[Input material — start]

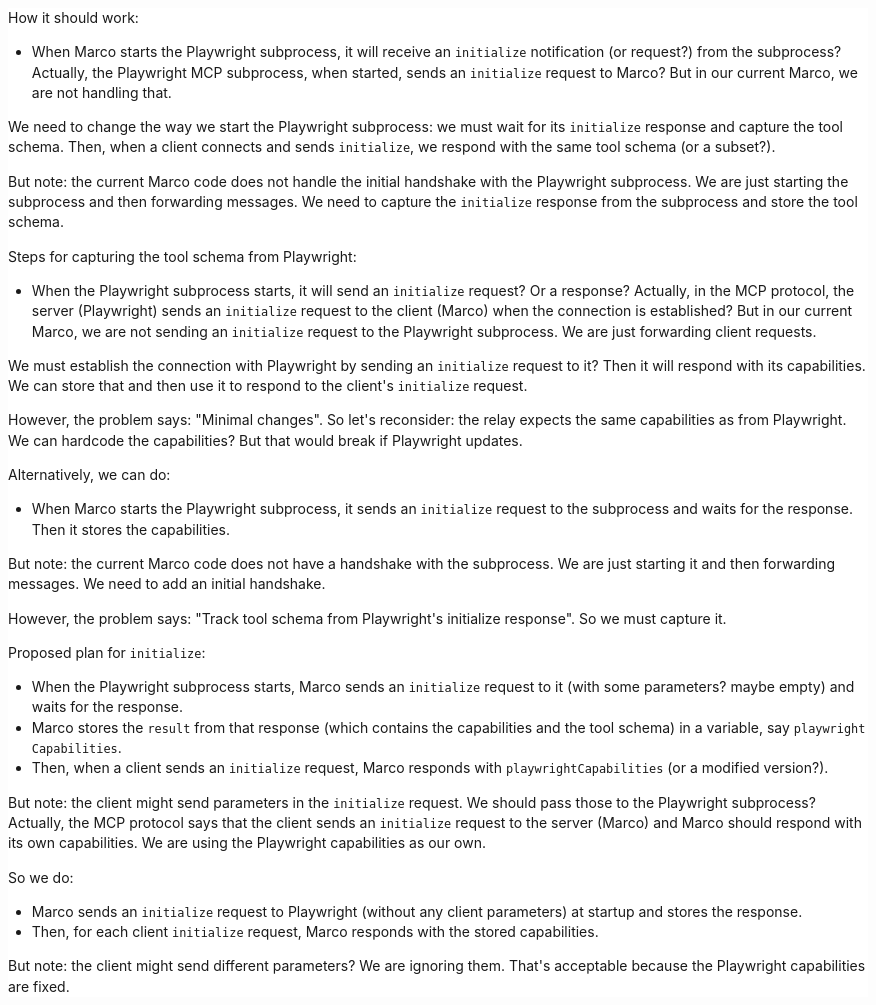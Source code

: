    How it should work:
   - When Marco starts the Playwright subprocess, it will receive an `initialize` notification (or request?) from the subprocess? Actually, the Playwright MCP subprocess, when started, sends an `initialize` request to Marco? But in our current Marco, we are not handling that.

   We need to change the way we start the Playwright subprocess: we must wait for its `initialize` response and capture the tool schema. Then, when a client connects and sends `initialize`, we respond with the same tool schema (or a subset?).

   But note: the current Marco code does not handle the initial handshake with the Playwright subprocess. We are just starting the subprocess and then forwarding messages. We need to capture the `initialize` response from the subprocess and store the tool schema.

   Steps for capturing the tool schema from Playwright:
   - When the Playwright subprocess starts, it will send an `initialize` request? Or a response? Actually, in the MCP protocol, the server (Playwright) sends an `initialize` request to the client (Marco) when the connection is established? But in our current Marco, we are not sending an `initialize` request to the Playwright subprocess. We are just forwarding client requests.

   We must establish the connection with Playwright by sending an `initialize` request to it? Then it will respond with its capabilities. We can store that and then use it to respond to the client's `initialize` request.

   However, the problem says: "Minimal changes". So let's reconsider: the relay expects the same capabilities as from Playwright. We can hardcode the capabilities? But that would break if Playwright updates.

   Alternatively, we can do:
   - When Marco starts the Playwright subprocess, it sends an `initialize` request to the subprocess and waits for the response. Then it stores the capabilities.

   But note: the current Marco code does not have a handshake with the subprocess. We are just starting it and then forwarding messages. We need to add an initial handshake.

   However, the problem says: "Track tool schema from Playwright's initialize response". So we must capture it.

   Proposed plan for `initialize`:
   - When the Playwright subprocess starts, Marco sends an `initialize` request to it (with some parameters? maybe empty) and waits for the response.
   - Marco stores the `result` from that response (which contains the capabilities and the tool schema) in a variable, say `playwrightCapabilities`.
   - Then, when a client sends an `initialize` request, Marco responds with `playwrightCapabilities` (or a modified version?).

   But note: the client might send parameters in the `initialize` request. We should pass those to the Playwright subprocess? Actually, the MCP protocol says that the client sends an `initialize` request to the server (Marco) and Marco should respond with its own capabilities. We are using the Playwright capabilities as our own.

   So we do:
   - Marco sends an `initialize` request to Playwright (without any client parameters) at startup and stores the response.
   - Then, for each client `initialize` request, Marco responds with the stored capabilities.

   But note: the client might send different parameters? We are ignoring them. That's acceptable because the Playwright capabilities are fixed.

[Input material — finish]

• **Work instructions**
Search the entries for "might" and copy each matching line.

• **Answer**
   But note: the client might send parameters in the `initialize` request. We should pass those to the Playwright subprocess? Actually, the MCP protocol says that the client sends an `initialize` request to the server (Marco) and Marco should respond with its own capabilities. We are using the Playwright capabilities as our own.
   But note: the client might send different parameters? We are ignoring them. That's acceptable because the Playwright capabilities are fixed.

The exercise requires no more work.